:: PROBLEM ::
Find the word "file" in the data below and copy each line that holds it.

(Stored data entries)
· · · ·
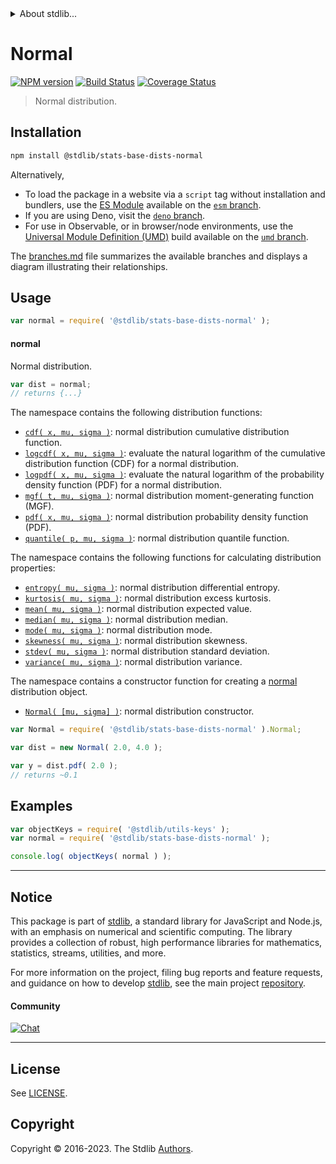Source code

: <!--

@license Apache-2.0

Copyright (c) 2018 The Stdlib Authors.

Licensed under the Apache License, Version 2.0 (the "License");
you may not use this file except in compliance with the License.
You may obtain a copy of the License at

   http://www.apache.org/licenses/LICENSE-2.0

Unless required by applicable law or agreed to in writing, software
distributed under the License is distributed on an "AS IS" BASIS,
WITHOUT WARRANTIES OR CONDITIONS OF ANY KIND, either express or implied.
See the License for the specific language governing permissions and
limitations under the License.

-->


<details>
  <summary>
    About stdlib...
  </summary>
  <p>We believe in a future in which the web is a preferred environment for numerical computation. To help realize this future, we've built stdlib. stdlib is a standard library, with an emphasis on numerical and scientific computation, written in JavaScript (and C) for execution in browsers and in Node.js.</p>
  <p>The library is fully decomposable, being architected in such a way that you can swap out and mix and match APIs and functionality to cater to your exact preferences and use cases.</p>
  <p>When you use stdlib, you can be absolutely certain that you are using the most thorough, rigorous, well-written, studied, documented, tested, measured, and high-quality code out there.</p>
  <p>To join us in bringing numerical computing to the web, get started by checking us out on <a href="https://github.com/stdlib-js/stdlib">GitHub</a>, and please consider <a href="https://opencollective.com/stdlib">financially supporting stdlib</a>. We greatly appreciate your continued support!</p>
</details>

# Normal

[![NPM version][npm-image]][npm-url] [![Build Status][test-image]][test-url] [![Coverage Status][coverage-image]][coverage-url] <!-- [![dependencies][dependencies-image]][dependencies-url] -->

> Normal distribution.

<section class="installation">

## Installation

```bash
npm install @stdlib/stats-base-dists-normal
```

Alternatively,

-   To load the package in a website via a `script` tag without installation and bundlers, use the [ES Module][es-module] available on the [`esm` branch][esm-url].
-   If you are using Deno, visit the [`deno` branch][deno-url].
-   For use in Observable, or in browser/node environments, use the [Universal Module Definition (UMD)][umd] build available on the [`umd` branch][umd-url].

The [branches.md][branches-url] file summarizes the available branches and displays a diagram illustrating their relationships.

</section>

<section class="usage">

## Usage

```javascript
var normal = require( '@stdlib/stats-base-dists-normal' );
```

#### normal

Normal distribution.

```javascript
var dist = normal;
// returns {...}
```

The namespace contains the following distribution functions:

<!-- <toc pattern="*+(cdf|pdf|mgf|quantile)*"> -->

<div class="namespace-toc">

-   <span class="signature">[`cdf( x, mu, sigma )`][@stdlib/stats/base/dists/normal/cdf]</span><span class="delimiter">: </span><span class="description">normal distribution cumulative distribution function.</span>
-   <span class="signature">[`logcdf( x, mu, sigma )`][@stdlib/stats/base/dists/normal/logcdf]</span><span class="delimiter">: </span><span class="description">evaluate the natural logarithm of the cumulative distribution function (CDF) for a normal distribution.</span>
-   <span class="signature">[`logpdf( x, mu, sigma )`][@stdlib/stats/base/dists/normal/logpdf]</span><span class="delimiter">: </span><span class="description">evaluate the natural logarithm of the probability density function (PDF) for a normal distribution.</span>
-   <span class="signature">[`mgf( t, mu, sigma )`][@stdlib/stats/base/dists/normal/mgf]</span><span class="delimiter">: </span><span class="description">normal distribution moment-generating function (MGF).</span>
-   <span class="signature">[`pdf( x, mu, sigma )`][@stdlib/stats/base/dists/normal/pdf]</span><span class="delimiter">: </span><span class="description">normal distribution probability density function (PDF).</span>
-   <span class="signature">[`quantile( p, mu, sigma )`][@stdlib/stats/base/dists/normal/quantile]</span><span class="delimiter">: </span><span class="description">normal distribution quantile function.</span>

</div>

<!-- </toc> -->

The namespace contains the following functions for calculating distribution properties:

<!-- <toc pattern="*+(entropy|kurtosis|mean|median|mode|skewness|stdev|variance)*"> -->

<div class="namespace-toc">

-   <span class="signature">[`entropy( mu, sigma )`][@stdlib/stats/base/dists/normal/entropy]</span><span class="delimiter">: </span><span class="description">normal distribution differential entropy.</span>
-   <span class="signature">[`kurtosis( mu, sigma )`][@stdlib/stats/base/dists/normal/kurtosis]</span><span class="delimiter">: </span><span class="description">normal distribution excess kurtosis.</span>
-   <span class="signature">[`mean( mu, sigma )`][@stdlib/stats/base/dists/normal/mean]</span><span class="delimiter">: </span><span class="description">normal distribution expected value.</span>
-   <span class="signature">[`median( mu, sigma )`][@stdlib/stats/base/dists/normal/median]</span><span class="delimiter">: </span><span class="description">normal distribution median.</span>
-   <span class="signature">[`mode( mu, sigma )`][@stdlib/stats/base/dists/normal/mode]</span><span class="delimiter">: </span><span class="description">normal distribution mode.</span>
-   <span class="signature">[`skewness( mu, sigma )`][@stdlib/stats/base/dists/normal/skewness]</span><span class="delimiter">: </span><span class="description">normal distribution skewness.</span>
-   <span class="signature">[`stdev( mu, sigma )`][@stdlib/stats/base/dists/normal/stdev]</span><span class="delimiter">: </span><span class="description">normal distribution standard deviation.</span>
-   <span class="signature">[`variance( mu, sigma )`][@stdlib/stats/base/dists/normal/variance]</span><span class="delimiter">: </span><span class="description">normal distribution variance.</span>

</div>

<!-- </toc> -->

The namespace contains a constructor function for creating a [normal][normal-distribution] distribution object.

<!-- <toc pattern="*ctor*"> -->

<div class="namespace-toc">

-   <span class="signature">[`Normal( [mu, sigma] )`][@stdlib/stats/base/dists/normal/ctor]</span><span class="delimiter">: </span><span class="description">normal distribution constructor.</span>

</div>

<!-- </toc> -->

```javascript
var Normal = require( '@stdlib/stats-base-dists-normal' ).Normal;

var dist = new Normal( 2.0, 4.0 );

var y = dist.pdf( 2.0 );
// returns ~0.1
```

</section>

<!-- /.usage -->

<section class="examples">

## Examples

<!-- TODO: better examples -->

<!-- eslint no-undef: "error" -->

```javascript
var objectKeys = require( '@stdlib/utils-keys' );
var normal = require( '@stdlib/stats-base-dists-normal' );

console.log( objectKeys( normal ) );
```

</section>

<!-- /.examples -->

<!-- Section for related `stdlib` packages. Do not manually edit this section, as it is automatically populated. -->

<section class="related">

</section>

<!-- /.related -->

<!-- Section for all links. Make sure to keep an empty line after the `section` element and another before the `/section` close. -->


<section class="main-repo" >

* * *

## Notice

This package is part of [stdlib][stdlib], a standard library for JavaScript and Node.js, with an emphasis on numerical and scientific computing. The library provides a collection of robust, high performance libraries for mathematics, statistics, streams, utilities, and more.

For more information on the project, filing bug reports and feature requests, and guidance on how to develop [stdlib][stdlib], see the main project [repository][stdlib].

#### Community

[![Chat][chat-image]][chat-url]

---

## License

See [LICENSE][stdlib-license].


## Copyright

Copyright &copy; 2016-2023. The Stdlib [Authors][stdlib-authors].

</section>

<!-- /.stdlib -->

<!-- Section for all links. Make sure to keep an empty line after the `section` element and another before the `/section` close. -->

<section class="links">

[npm-image]: http://img.shields.io/npm/v/@stdlib/stats-base-dists-normal.svg
[npm-url]: https://npmjs.org/package/@stdlib/stats-base-dists-normal

[test-image]: https://github.com/stdlib-js/stats-base-dists-normal/actions/workflows/test.yml/badge.svg?branch=v0.1.0
[test-url]: https://github.com/stdlib-js/stats-base-dists-normal/actions/workflows/test.yml?query=branch:v0.1.0

[coverage-image]: https://img.shields.io/codecov/c/github/stdlib-js/stats-base-dists-normal/main.svg
[coverage-url]: https://codecov.io/github/stdlib-js/stats-base-dists-normal?branch=main

<!--

[dependencies-image]: https://img.shields.io/david/stdlib-js/stats-base-dists-normal.svg
[dependencies-url]: https://david-dm.org/stdlib-js/stats-base-dists-normal/main

-->

[chat-image]: https://img.shields.io/gitter/room/stdlib-js/stdlib.svg
[chat-url]: https://app.gitter.im/#/room/#stdlib-js_stdlib:gitter.im

[stdlib]: https://github.com/stdlib-js/stdlib

[stdlib-authors]: https://github.com/stdlib-js/stdlib/graphs/contributors

[umd]: https://github.com/umdjs/umd
[es-module]: https://developer.mozilla.org/en-US/docs/Web/JavaScript/Guide/Modules

[deno-url]: https://github.com/stdlib-js/stats-base-dists-normal/tree/deno
[umd-url]: https://github.com/stdlib-js/stats-base-dists-normal/tree/umd
[esm-url]: https://github.com/stdlib-js/stats-base-dists-normal/tree/esm
[branches-url]: https://github.com/stdlib-js/stats-base-dists-normal/blob/main/branches.md

[stdlib-license]: https://raw.githubusercontent.com/stdlib-js/stats-base-dists-normal/main/LICENSE

[normal-distribution]: https://en.wikipedia.org/wiki/Normal_distribution

<!-- <toc-links> -->

[@stdlib/stats/base/dists/normal/ctor]: https://github.com/stdlib-js/stats-base-dists-normal-ctor

[@stdlib/stats/base/dists/normal/entropy]: https://github.com/stdlib-js/stats-base-dists-normal-entropy

[@stdlib/stats/base/dists/normal/kurtosis]: https://github.com/stdlib-js/stats-base-dists-normal-kurtosis

[@stdlib/stats/base/dists/normal/mean]: https://github.com/stdlib-js/stats-base-dists-normal-mean

[@stdlib/stats/base/dists/normal/median]: https://github.com/stdlib-js/stats-base-dists-normal-median

[@stdlib/stats/base/dists/normal/mode]: https://github.com/stdlib-js/stats-base-dists-normal-mode

[@stdlib/stats/base/dists/normal/skewness]: https://github.com/stdlib-js/stats-base-dists-normal-skewness

[@stdlib/stats/base/dists/normal/stdev]: https://github.com/stdlib-js/stats-base-dists-normal-stdev

[@stdlib/stats/base/dists/normal/variance]: https://github.com/stdlib-js/stats-base-dists-normal-variance

[@stdlib/stats/base/dists/normal/cdf]: https://github.com/stdlib-js/stats-base-dists-normal-cdf

[@stdlib/stats/base/dists/normal/logcdf]: https://github.com/stdlib-js/stats-base-dists-normal-logcdf

[@stdlib/stats/base/dists/normal/logpdf]: https://github.com/stdlib-js/stats-base-dists-normal-logpdf

[@stdlib/stats/base/dists/normal/mgf]: https://github.com/stdlib-js/stats-base-dists-normal-mgf

[@stdlib/stats/base/dists/normal/pdf]: https://github.com/stdlib-js/stats-base-dists-normal-pdf

[@stdlib/stats/base/dists/normal/quantile]: https://github.com/stdlib-js/stats-base-dists-normal-quantile

<!-- </toc-links> -->

</section>

<!-- /.links -->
· · · ·
:: ANSWER SPACE ::
you may not use this file except in compliance with the License.
The [branches.md][branches-url] file summarizes the available branches and displays a diagram illustrating their relationships.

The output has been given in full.